渡邊 当市では、平成21年度と早くから人事管理に評価制度を導入してきました。正職員にくわえ、嘱託職員も評価対象にしていたため、対象者は約800人にのぼります。その膨大な評価結果は、表計算ソフト上で集計し、部署横断の調整会議に諮ったうえで最終確定されていきます。この一連の事務処理作業は、複数の人事担当者が1週間かかりきりになるほど負担の大きなものでした。
横山 これらの人事データは、おもに紙ベースで管理・運用してきたため、異動が起こるたびに情報管理が煩雑になる点も課題でした。また、評価結果は職員の育成にも活かされていますが、紙ベースであるため過去の情報を振り返るのもひと苦労で、評価や育成に長期間の継続性を担保するのも難しくなります。しかも、今年から会計年度任用職員制度の運用が開始されたことで、任用の根拠としてこれまで以上に継続性が重視されるようになり、情報管理の負担が一気に増すことに。従来の紙ベースの管理・運用に、いよいよ限界を感じるようになりました。
―どのように対応したのですか。
横山 作業負担の軽減と情報管理・運用の効率化を目的に、システム化を検討しました。システムの選定にあたっては、多くの管理職が使用するものだけに、まずは使いやすさを重視。そのうえで、自治体の業務特性にあわせ、計数的な評価だけではなく、定性的な評価を盛り込める仕組みも重視し、昨年10月に人材育成支援システム『ざいなる』を導入しました。
自治体での人事評価では、職員の「納得感」こそ重要
―導入の効果はいかがですか。
渡邊 評価者、被評価者いずれも情報入力や資料作成といった評価にまつわる業務負担が減ったと聞いています。特に、人事担当職員の負担軽減効果は大きく、システムの自動集計機能により、数日かけていた評価結果の集計作業がまったく不要に。特別な研修はいっさい行っていませんが、視覚的に見やすいため、どの職員も直感的に使いこなすことができています。
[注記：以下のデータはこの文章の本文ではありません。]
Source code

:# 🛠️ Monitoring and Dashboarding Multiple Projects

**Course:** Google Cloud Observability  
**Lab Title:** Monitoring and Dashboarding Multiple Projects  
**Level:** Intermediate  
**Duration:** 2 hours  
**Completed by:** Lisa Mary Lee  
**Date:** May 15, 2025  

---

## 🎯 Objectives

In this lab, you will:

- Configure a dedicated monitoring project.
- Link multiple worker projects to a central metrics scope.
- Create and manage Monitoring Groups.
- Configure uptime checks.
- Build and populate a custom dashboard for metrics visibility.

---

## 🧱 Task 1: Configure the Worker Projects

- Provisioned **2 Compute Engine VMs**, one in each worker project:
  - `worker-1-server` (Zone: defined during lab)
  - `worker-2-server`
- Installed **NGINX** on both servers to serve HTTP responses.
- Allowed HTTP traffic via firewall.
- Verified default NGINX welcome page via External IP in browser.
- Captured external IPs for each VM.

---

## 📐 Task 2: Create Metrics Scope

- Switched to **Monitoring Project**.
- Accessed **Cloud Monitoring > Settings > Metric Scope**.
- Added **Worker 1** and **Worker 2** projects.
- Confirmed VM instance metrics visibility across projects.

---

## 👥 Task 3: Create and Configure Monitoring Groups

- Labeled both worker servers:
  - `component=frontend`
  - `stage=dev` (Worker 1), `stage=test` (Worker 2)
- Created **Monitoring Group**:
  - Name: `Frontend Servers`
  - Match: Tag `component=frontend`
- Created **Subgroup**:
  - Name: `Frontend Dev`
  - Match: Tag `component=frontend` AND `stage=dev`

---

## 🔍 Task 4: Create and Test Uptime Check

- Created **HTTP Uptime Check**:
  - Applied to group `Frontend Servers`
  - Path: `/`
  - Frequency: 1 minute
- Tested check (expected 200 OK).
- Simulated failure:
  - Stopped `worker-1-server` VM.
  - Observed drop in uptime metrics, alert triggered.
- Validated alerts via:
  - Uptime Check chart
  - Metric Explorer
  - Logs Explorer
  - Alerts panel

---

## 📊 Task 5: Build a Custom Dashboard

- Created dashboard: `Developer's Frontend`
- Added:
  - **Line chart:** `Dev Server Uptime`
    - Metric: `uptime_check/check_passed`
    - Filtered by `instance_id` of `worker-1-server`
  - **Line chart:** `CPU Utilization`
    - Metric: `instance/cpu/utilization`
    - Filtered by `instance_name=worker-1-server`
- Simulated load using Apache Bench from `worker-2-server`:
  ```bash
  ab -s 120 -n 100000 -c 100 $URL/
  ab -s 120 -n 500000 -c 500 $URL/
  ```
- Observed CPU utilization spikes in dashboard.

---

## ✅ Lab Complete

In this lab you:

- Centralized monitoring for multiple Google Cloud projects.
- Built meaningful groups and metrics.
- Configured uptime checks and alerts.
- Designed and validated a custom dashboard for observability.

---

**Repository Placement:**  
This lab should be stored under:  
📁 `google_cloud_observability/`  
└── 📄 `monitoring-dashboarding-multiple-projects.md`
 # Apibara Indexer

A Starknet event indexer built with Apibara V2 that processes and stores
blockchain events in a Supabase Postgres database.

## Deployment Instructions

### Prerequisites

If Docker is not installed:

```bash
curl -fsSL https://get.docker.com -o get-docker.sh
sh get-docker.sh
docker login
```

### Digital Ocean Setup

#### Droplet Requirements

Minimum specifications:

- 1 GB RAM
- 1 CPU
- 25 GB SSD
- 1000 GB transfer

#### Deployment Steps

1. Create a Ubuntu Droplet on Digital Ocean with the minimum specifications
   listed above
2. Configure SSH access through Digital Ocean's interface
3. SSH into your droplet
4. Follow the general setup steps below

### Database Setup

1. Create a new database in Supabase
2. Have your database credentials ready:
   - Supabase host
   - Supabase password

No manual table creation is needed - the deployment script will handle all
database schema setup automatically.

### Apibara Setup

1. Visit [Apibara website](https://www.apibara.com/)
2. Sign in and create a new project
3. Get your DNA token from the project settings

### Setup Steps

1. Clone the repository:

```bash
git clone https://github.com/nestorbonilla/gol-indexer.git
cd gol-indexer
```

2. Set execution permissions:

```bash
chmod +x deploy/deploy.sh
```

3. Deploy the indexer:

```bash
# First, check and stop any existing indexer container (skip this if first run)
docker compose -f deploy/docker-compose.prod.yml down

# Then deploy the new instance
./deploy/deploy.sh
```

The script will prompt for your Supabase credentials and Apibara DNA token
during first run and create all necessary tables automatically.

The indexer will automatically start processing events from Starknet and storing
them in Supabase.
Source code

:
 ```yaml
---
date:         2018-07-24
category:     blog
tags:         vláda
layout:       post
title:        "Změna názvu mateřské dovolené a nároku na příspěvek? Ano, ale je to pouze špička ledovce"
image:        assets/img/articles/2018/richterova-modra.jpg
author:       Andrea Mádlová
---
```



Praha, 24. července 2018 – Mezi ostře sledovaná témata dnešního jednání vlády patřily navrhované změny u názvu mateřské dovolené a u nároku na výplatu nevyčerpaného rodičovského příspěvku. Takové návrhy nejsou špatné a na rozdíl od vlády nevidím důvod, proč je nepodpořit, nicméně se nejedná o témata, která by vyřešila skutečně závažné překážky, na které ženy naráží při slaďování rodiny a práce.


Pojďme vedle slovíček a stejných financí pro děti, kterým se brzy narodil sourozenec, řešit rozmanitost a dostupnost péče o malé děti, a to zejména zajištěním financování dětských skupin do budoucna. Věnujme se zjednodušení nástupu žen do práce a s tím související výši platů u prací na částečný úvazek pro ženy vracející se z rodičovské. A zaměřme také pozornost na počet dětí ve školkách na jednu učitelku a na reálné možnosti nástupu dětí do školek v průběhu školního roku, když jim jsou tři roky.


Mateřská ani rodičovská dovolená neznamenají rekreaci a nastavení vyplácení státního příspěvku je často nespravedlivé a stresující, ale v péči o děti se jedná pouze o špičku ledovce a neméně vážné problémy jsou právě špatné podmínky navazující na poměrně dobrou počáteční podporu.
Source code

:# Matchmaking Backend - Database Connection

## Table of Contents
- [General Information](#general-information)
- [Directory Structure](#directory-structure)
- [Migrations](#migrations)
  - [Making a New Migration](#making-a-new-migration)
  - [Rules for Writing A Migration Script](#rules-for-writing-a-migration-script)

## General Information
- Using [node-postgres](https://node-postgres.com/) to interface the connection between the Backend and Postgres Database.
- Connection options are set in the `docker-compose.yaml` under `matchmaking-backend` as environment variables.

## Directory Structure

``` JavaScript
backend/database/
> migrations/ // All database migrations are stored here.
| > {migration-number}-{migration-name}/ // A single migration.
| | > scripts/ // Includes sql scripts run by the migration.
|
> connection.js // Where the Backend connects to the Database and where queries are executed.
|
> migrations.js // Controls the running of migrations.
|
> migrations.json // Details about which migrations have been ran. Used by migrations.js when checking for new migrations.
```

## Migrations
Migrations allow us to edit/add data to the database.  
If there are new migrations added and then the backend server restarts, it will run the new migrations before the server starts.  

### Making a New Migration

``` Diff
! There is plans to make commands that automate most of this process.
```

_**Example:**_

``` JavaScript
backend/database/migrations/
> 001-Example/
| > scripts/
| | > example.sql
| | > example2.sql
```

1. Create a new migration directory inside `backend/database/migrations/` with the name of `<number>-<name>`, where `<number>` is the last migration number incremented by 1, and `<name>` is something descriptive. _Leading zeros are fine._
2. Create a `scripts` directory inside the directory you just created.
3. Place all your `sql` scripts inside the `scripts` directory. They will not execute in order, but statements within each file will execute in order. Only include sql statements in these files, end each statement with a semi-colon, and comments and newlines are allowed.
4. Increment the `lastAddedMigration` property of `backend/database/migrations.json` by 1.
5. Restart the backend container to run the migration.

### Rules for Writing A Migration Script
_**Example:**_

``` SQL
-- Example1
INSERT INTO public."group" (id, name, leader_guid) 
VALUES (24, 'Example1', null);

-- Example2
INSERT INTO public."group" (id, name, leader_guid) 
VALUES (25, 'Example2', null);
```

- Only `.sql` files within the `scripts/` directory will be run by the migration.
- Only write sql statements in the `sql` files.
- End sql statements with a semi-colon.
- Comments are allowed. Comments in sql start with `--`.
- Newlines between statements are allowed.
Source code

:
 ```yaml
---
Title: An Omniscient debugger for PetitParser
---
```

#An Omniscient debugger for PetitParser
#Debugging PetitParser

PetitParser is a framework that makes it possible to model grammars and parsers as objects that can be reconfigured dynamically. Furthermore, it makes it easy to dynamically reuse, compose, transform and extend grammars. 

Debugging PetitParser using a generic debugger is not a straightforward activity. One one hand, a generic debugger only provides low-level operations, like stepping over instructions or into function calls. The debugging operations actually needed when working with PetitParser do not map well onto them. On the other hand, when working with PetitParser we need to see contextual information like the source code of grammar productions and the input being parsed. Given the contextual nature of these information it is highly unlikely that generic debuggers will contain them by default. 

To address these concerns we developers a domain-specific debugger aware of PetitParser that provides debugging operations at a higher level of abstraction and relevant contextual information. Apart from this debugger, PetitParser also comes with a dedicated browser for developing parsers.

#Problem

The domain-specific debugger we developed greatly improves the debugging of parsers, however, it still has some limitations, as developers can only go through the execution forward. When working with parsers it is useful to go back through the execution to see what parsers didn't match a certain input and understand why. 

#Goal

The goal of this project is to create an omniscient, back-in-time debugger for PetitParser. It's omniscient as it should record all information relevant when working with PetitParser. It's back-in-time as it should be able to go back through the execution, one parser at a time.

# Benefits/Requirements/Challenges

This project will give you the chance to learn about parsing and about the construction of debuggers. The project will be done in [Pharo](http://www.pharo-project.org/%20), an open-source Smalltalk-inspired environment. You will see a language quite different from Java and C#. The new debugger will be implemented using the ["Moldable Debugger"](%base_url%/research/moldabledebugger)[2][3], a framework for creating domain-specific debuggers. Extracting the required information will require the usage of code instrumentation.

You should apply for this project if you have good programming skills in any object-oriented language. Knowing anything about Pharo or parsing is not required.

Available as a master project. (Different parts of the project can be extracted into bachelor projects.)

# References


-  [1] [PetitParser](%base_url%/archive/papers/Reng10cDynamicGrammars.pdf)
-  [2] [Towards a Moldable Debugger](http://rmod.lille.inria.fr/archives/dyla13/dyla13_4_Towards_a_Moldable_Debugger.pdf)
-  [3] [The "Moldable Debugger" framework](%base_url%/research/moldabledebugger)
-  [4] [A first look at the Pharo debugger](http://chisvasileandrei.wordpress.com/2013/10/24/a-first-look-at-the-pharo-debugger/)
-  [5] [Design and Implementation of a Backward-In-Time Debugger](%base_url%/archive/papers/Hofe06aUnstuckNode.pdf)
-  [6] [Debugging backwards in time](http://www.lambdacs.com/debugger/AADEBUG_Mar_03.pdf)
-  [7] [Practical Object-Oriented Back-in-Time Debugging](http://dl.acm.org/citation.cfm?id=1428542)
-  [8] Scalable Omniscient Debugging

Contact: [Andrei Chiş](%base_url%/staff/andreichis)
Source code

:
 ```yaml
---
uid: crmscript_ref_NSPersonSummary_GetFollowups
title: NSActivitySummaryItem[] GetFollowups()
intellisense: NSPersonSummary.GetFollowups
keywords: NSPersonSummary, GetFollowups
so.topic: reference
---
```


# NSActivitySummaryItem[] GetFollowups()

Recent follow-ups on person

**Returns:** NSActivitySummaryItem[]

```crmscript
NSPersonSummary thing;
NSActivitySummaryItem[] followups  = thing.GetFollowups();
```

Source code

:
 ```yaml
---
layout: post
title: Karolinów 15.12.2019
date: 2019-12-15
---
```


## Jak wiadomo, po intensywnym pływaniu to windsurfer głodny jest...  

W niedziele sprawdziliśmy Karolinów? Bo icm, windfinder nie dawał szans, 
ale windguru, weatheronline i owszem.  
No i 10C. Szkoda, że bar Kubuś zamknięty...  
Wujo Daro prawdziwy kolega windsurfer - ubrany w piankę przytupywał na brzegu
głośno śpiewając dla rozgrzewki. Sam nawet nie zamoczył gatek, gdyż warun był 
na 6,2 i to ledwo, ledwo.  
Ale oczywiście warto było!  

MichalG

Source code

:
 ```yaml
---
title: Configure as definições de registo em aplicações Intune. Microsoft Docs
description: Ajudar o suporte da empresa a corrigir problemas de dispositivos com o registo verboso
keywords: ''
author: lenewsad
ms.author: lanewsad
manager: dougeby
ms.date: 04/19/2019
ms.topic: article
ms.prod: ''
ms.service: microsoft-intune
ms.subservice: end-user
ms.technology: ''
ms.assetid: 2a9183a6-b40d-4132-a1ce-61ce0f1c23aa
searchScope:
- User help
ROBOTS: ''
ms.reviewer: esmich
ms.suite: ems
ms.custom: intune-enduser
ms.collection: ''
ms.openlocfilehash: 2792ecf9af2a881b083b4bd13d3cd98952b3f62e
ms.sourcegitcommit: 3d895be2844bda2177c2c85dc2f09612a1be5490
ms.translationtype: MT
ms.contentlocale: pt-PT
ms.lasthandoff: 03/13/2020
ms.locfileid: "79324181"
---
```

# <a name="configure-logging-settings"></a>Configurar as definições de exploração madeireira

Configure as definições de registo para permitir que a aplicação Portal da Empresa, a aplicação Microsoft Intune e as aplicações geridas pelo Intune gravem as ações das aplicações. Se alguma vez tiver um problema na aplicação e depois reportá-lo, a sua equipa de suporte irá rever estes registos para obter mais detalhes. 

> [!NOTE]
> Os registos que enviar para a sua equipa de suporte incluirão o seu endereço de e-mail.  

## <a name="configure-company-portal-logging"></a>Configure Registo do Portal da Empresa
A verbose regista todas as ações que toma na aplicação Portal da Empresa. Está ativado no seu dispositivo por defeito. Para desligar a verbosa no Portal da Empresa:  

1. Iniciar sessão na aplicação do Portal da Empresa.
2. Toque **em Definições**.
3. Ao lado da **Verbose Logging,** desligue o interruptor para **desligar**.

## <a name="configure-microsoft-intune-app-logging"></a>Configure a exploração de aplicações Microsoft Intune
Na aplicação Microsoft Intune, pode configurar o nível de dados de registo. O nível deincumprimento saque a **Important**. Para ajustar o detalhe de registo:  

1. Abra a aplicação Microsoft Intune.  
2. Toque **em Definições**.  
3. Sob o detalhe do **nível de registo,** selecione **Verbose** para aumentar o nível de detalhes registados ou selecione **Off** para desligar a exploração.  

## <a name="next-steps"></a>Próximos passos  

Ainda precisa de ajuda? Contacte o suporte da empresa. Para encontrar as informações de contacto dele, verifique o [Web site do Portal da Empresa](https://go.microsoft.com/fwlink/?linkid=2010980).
横山 評価者にとっては、過去のデータへのアクセスが容易になったことで、評価結果を効果的に育成につなげられる体制が整ったと感じます。『ざいなる』には、評価結果をデータ化し、評価者ごとの評価結果のバラツキや甘辛などを相対的に分析できる機能もあるので、一定の公正性を担保することもできます。さらに、評価結果にくわえて評価者がコメントを書き込むこともでき、これが被評価者の納得感を高める重要な役割を果たしています。業務が多岐にわたり、成果に対する画一的な評価が難しい自治体では、職員の「納得感」こそ重要。今後はこのシステムを活用し、納得感をベースにした評価を職員一人ひとりの能力開発、人材育成につなげ、住民サービスの向上を実現していきたいですね。